Black Rabbit le thriller qui bouscule Netflix

Conclusion : une morsure qui reste

Black Rabbit n’est pas une série confortable. Elle ne flatte pas, elle ne caresse pas. Elle mord. Elle montre une famille qui s’autodévore, un monde où chaque succès cache une dette, et une ville qui ne pardonne rien. C’est imparfait, parfois maladroit, mais ça a du sang, du nerf, du cœur. Et c’est bien pour ça qu’elle marque.

Dans un océan de productions formatées, elle ose être trop sombre, trop bavarde, trop dramatique. Elle ose être excessive, parce que la vie l’est aussi. Et si tu l’as aimée, c’est sans doute parce que tu t’es reconnu quelque part dans ce chaos : un frère qu’on aime et qu’on hait, une façade qu’on entretient pour ne pas sombrer, un silence qui en dit plus que mille mots. Black Rabbit, c’est tout ça. Et c’est déjà énorme.

 

FAQ : Black Rabbit

1. Combien d’épisodes compte la série et quelle est leur durée ?
Black Rabbit compte huit épisodes, chacun durant entre 45 et 65 minutes. Cette durée variable permet aux créateurs d’adapter le rythme à la tension dramatique, plutôt que de suivre un format standardisé.

2. La série est-elle inspirée d’une histoire vraie ?
Non, c’est une création originale. Mais ses thématiques – dettes, famille, loyauté – s’inspirent de réalités universelles. Elle puise aussi dans une tradition littéraire et cinématographique où la famille devient une tragédie.
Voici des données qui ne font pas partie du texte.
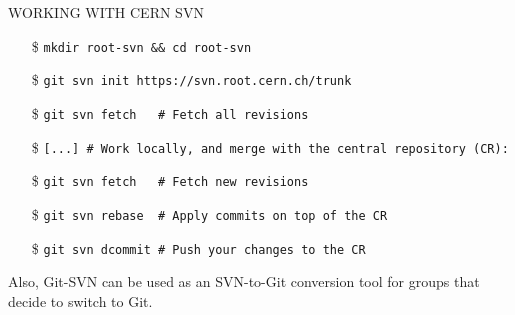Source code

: \documentclass[final,hyperref={pdfpagelabels=false},notitlepage=true]{beamer}
\begin{document}
\begin{frame}{}
\begin{columns}[t]
\begin{column}{0.45\linewidth}
\begin{block}{\large WORKING WITH CERN SVN}
          \vskip1cm
          \begin{itemize}
            \item[\$] {\tt mkdir root-svn \&\& cd root-svn}
            \item[\$] {\tt git svn init https://svn.root.cern.ch/trunk}
            \item[\$] {\tt git svn fetch \ \ \# Fetch all revisions}
              \vskip1cm
            \item[\$] {\tt [...] \# Work locally, and merge with the central repository (CR):}
              \vskip1cm
            \item[\$] {\tt git svn fetch \ \ \# Fetch new revisions}
            \item[\$] {\tt git svn rebase \ \# Apply commits on top of the CR}
            \item[\$] {\tt git svn dcommit \# Push your changes to the CR}
          \end{itemize}

\vspace{1cm}
          Also, Git-SVN {\color{orange} can be used as an SVN-to-Git conversion tool}
          for groups that decide to switch to Git.
	\end{block}

\vspace{2cm}

    \vskip-1.5cm
    \vfill
    \end{column}
    \end{columns}
  \end{frame}
\end{document}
3. Quelle est la place de la gastronomie dans Black Rabbit ?
Le restaurant n’est pas un simple décor. C’est le cœur symbolique de la série : lieu de réussite sociale, mais aussi façade fragile. Chaque plat, chaque service devient une métaphore de l’équilibre impossible entre ordre et chaos.
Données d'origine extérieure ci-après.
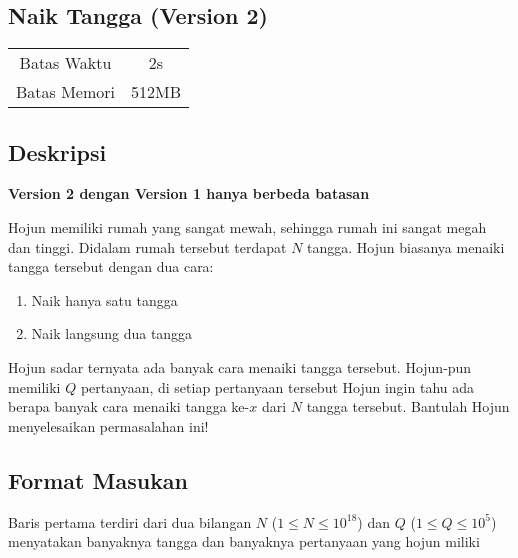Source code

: \documentclass{article}
\begin{document}
\begin{center}
    \section*{Naik Tangga (Version 2)} %

    \begin{tabular}{ | c c | }
        \hline
        Batas Waktu  & 2s \\    %
        Batas Memori & 512MB \\  %
        \hline
    \end{tabular}
\end{center}

\subsection*{Deskripsi}
\vspace{-\baselineskip}
\begin{center}
	\textbf{Version 2 dengan Version 1 hanya berbeda batasan}
\end{center}
\vspace{-\baselineskip}
Hojun memiliki rumah yang sangat mewah, sehingga rumah ini sangat megah dan tinggi. Didalam rumah tersebut terdapat $N$ tangga. Hojun biasanya menaiki tangga tersebut dengan dua cara:
\vspace{-\baselineskip}
\begin{enumerate}
    \setlength\itemsep{0pt}
    \item Naik hanya satu tangga
    \item Naik langsung dua tangga
\end{enumerate}
\vspace{-\baselineskip}
Hojun sadar ternyata ada banyak cara menaiki tangga tersebut. Hojun-pun memiliki $Q$ pertanyaan, di setiap pertanyaan tersebut Hojun ingin tahu ada berapa banyak cara menaiki tangga ke-$x$ dari $N$ tangga tersebut. Bantulah Hojun menyelesaikan permasalahan ini!

\subsection*{Format Masukan}

Baris pertama terdiri dari dua bilangan $N$ ($1 \leq N \leq 10^{18}$) dan $Q$ ($1 \leq Q \leq 10^5$) menyatakan banyaknya tangga dan banyaknya pertanyaan yang hojun miliki
\end{document}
4. Pourquoi la série fascine-t-elle autant autour du lien fraternel ?
Parce que tout le monde comprend ce lien : l’amour et la haine, la loyauté et la trahison. Jake et Vince incarnent cette dualité universelle, poussée ici à l’extrême dramatique.

5. Joe Mancuso est-il le vrai “méchant” ?
Oui et non. C’est l’antagoniste visible, l’usurier, le prédateur. Mais le véritable ennemi, c’est la fracture entre les deux frères, leur incapacité à se réconcilier. Mancuso ne fait qu’accélérer l’inévitable.
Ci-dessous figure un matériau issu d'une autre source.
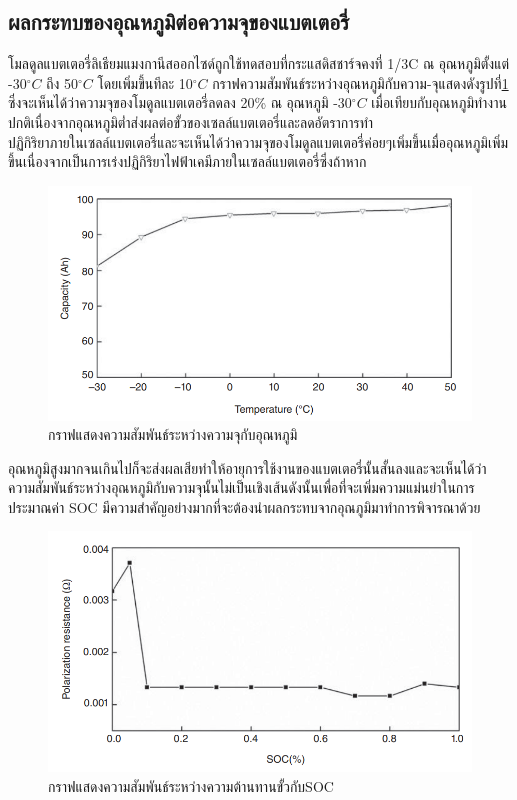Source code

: \subsection{ผลกระทบของอุณหภูมิต่อความจุของแบตเตอรี่}
โมลดูลแบตเตอรี่ลิเธียมแมงกานีสออกไซด์ถูกใช้ทดสอบที่กระแสดิสชาร์จคงที่ 1/3C ณ อุณหภูมิตั้งแต่ -30$^{\circ}C$ ถึง 50$^{\circ}C$ โดยเพิ่มขึ้นทีละ 10$^{\circ}C$  กราฟความสัมพันธ์ระหว่างอุณหภูมิกับความ-จุแสดงดังรูปที่\ref{fig:Ah Vs Temp} ซึ่งจะเห็นได้ว่าความจุของโมดูลแบตเตอรี่ลดลง 20\% ณ อุณหภูมิ -30$^{\circ}C$ เมื่อเทียบกับอุณหภูมิทำงานปกติเนื่องจากอุณหภูมิต่ำส่งผลต่อขั้วของเซลล์แบตเตอรี่และลดอัตราการทำ\\
ปฏิกิริยาภายในเซลล์แบตเตอรี่และจะเห็นได้ว่าความจุของโมดูลแบตเตอรี่ค่อยๆเพิ่มขึ้นเมื่ออุณหภูมิเพิ่มขึ้นเนื่องจากเป็นการเร่งปฏิกิริยาไฟฟ้าเคมีภายในเซลล์แบตเตอรี่ซึ่งถ้าหาก
\begin{center}
	\begin{figure}[H]
		\includegraphics[width=0.6\linewidth]{Chapters/img/Current_vs_Temp.png}
			\centering
			\captionsetup{justification=centering,margin=2cm}
			\caption{กราฟแสดงความสัมพันธ์ระหว่างความจุกับอุณหภูมิ}
			\label{fig:Ah Vs Temp}
	\end{figure}
\end{center}
อุณหภูมิสูงมากจนเกินไปก็จะส่งผลเสียทำให้อายุการใช้งานของแบตเตอรี่นั้นสั้นลงและจะเห็นได้ว่าความสัมพันธ์ระหว่างอุณหภูมิกับความจุนั้นไม่เป็นเชิงเส้นดังนั้นเพื่อที่จะเพิ่มความแม่นยำในการประมาณค่า SOC มีความสำคัญอย่างมากที่จะต้องนำผลกระทบจากอุณภูมิมาทำการพิจารณาด้วย
\begin{center}
	\begin{figure}[H]
		\includegraphics[width=0.6\linewidth]{Chapters/img/Pol_Resistance_vs_SOC.png}
			\centering
			\captionsetup{justification=centering,margin=2cm}
			\caption{กราฟแสดงความสัมพันธ์ระหว่างความต้านทานขั้วกับSOC}
	\end{figure}
\end{center}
6. Peut-on comparer Black Rabbit à Ozark ?
Absolument. Même tension familiale, même obsession du crime et des dettes. Mais là où Ozark se concentrait sur les cartels et le blanchiment, Black Rabbit reste plus intime, plus psychologique.

7. Y aura-t-il une saison 2 ?
Officiellement, non : Netflix a présenté la série comme une mini-série. Officieusement, tout dépendra du succès. Si le public répond présent, difficile d’imaginer la plateforme ne pas tenter de prolonger l’histoire.

8. Quelle est la performance la plus marquante du casting ?
Beaucoup citent Troy Kotsur pour son rôle de Joe Mancuso. Mais le duel Bateman/Law est l’ossature : Law impressionne par sa fragilité élégante, Bateman par sa colère contenue.

9. Quelles critiques reviennent le plus souvent ?
La lenteur de certains épisodes, l’impression de déjà-vu, et le manque de profondeur de certains personnages secondaires. Mais aussi la force visuelle et la tension des scènes principales.

10. Pourquoi Black Rabbit mérite-t-elle d’être regardée ?
Parce qu’elle ose. Parce qu’elle raconte la vérité crue sur les familles : ce sont elles qui te sauvent, ce sont elles qui te détruisent. Et parce que, malgré ses défauts, elle marque la mémoire plus longtemps qu’une série trop lisse.